Below are entries; copy exactly the lines from the one with "2. Test integration" through the one with "4. Number of nodes to use (0, 1, and 10)", both included, and leave out the rest.

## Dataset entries

##########

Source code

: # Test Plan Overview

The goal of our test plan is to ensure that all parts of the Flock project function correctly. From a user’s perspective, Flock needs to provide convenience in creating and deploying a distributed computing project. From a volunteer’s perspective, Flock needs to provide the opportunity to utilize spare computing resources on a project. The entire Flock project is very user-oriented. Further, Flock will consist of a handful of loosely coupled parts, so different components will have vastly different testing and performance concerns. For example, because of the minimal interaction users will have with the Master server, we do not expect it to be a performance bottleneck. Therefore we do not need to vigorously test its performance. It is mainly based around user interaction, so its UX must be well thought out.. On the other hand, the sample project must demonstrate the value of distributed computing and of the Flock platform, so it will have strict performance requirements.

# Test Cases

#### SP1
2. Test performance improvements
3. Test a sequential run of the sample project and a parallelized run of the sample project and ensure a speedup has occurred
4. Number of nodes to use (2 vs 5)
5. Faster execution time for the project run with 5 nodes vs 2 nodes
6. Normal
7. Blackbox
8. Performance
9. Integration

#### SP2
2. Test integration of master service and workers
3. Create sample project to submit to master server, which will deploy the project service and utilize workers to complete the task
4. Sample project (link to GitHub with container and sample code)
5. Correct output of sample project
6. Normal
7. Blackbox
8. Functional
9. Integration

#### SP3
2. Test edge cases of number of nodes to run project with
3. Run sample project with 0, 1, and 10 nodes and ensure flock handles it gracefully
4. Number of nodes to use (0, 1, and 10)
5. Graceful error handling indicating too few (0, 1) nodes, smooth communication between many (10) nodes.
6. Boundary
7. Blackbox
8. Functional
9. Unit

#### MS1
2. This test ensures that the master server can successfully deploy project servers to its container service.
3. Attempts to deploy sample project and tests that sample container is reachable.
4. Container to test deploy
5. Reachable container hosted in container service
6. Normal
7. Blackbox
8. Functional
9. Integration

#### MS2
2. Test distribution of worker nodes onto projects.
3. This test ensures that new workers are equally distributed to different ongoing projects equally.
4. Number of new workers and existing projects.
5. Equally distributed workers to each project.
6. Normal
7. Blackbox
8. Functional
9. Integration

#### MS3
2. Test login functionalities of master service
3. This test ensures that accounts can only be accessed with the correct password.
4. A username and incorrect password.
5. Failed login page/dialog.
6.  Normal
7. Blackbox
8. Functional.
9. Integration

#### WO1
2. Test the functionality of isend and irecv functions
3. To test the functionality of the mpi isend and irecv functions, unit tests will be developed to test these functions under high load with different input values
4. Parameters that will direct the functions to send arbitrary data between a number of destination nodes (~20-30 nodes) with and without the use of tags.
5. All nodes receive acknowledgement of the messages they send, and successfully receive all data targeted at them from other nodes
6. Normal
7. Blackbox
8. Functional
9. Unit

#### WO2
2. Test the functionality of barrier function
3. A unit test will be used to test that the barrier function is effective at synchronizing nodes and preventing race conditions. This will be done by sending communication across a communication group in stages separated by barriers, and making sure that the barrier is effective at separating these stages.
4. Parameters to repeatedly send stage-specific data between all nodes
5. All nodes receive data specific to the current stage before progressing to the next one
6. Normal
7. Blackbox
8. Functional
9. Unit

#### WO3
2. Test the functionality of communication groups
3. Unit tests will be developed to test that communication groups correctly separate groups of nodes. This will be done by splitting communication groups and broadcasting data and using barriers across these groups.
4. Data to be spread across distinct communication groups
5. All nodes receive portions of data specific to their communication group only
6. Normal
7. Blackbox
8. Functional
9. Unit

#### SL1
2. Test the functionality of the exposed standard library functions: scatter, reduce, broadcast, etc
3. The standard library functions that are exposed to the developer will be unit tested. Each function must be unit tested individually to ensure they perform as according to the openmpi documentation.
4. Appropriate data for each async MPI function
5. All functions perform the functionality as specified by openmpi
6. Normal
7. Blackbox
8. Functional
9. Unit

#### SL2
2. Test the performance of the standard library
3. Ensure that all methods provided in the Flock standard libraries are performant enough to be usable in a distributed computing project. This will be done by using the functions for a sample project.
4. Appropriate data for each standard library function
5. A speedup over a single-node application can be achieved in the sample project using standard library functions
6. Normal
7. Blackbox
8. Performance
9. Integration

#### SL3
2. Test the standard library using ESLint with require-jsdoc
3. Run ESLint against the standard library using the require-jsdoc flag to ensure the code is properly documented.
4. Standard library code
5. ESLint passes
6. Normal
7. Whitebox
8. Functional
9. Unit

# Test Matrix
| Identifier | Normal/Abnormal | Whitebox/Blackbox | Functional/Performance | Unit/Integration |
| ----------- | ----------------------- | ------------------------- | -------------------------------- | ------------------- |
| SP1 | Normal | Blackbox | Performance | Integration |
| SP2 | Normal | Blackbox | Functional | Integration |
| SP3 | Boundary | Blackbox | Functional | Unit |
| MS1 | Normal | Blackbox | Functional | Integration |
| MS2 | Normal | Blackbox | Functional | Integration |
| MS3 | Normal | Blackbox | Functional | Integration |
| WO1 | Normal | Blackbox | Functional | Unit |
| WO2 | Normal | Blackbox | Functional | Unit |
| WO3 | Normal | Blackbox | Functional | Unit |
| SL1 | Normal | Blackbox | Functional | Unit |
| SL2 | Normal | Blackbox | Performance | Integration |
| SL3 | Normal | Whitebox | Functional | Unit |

##########

## Task output
2. Test integration of master service and workers
3. Create sample project to submit to master server, which will deploy the project service and utilize workers to complete the task
4. Sample project (link to GitHub with container and sample code)
5. Correct output of sample project
6. Normal
7. Blackbox
8. Functional
9. Integration

#### SP3
2. Test edge cases of number of nodes to run project with
3. Run sample project with 0, 1, and 10 nodes and ensure flock handles it gracefully
4. Number of nodes to use (0, 1, and 10)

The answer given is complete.